PROVIDED ENTRIES -
◆ ◆ ◆ ◆ ◆ ◆ ◆
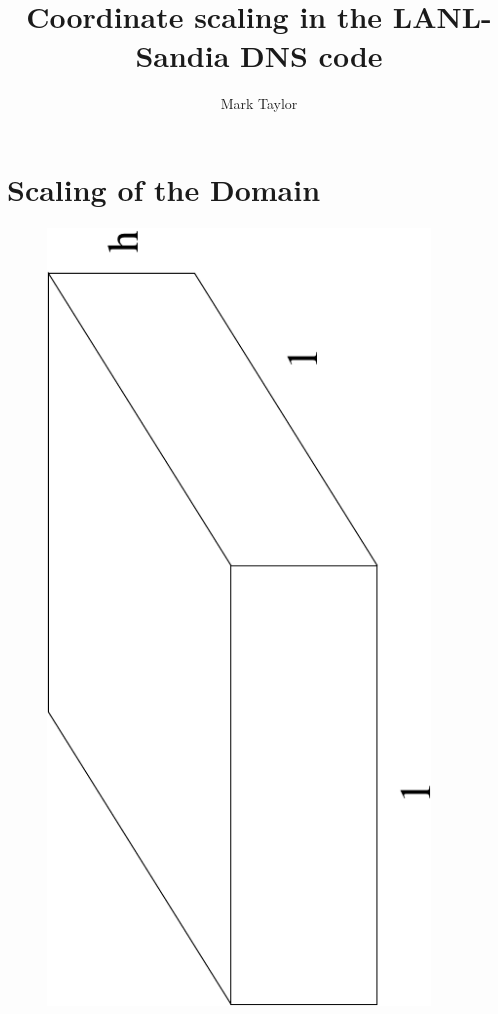 \documentclass[12pt]{article}
\title{Coordinate scaling in the LANL-Sandia DNS code}
\author{Mark Taylor}
\begin{document}

\section{Scaling of the Domain}
\begin{figure}
\begin{center}
\includegraphics[angle=-90,width=4in]{box}
\caption{ }
\label{F:box}
\end{center}
\end{figure}
\end{document}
◆ ◆ ◆ ◆ ◆ ◆ ◆
YOUR ASSIGNMENT - Output the listing exactly, pictures excluded.

ANSWER BOX -
 \documentclass[12pt]{article}
\title{Coordinate scaling in the LANL-Sandia DNS code}
\author{Mark Taylor}
\begin{document}

\section{Scaling of the Domain}
\begin{figure}
\begin{center}
\includegraphics[angle=-90,width=4in]{box}
\caption{ }
\label{F:box}
\end{center}
\end{figure}
\end{document}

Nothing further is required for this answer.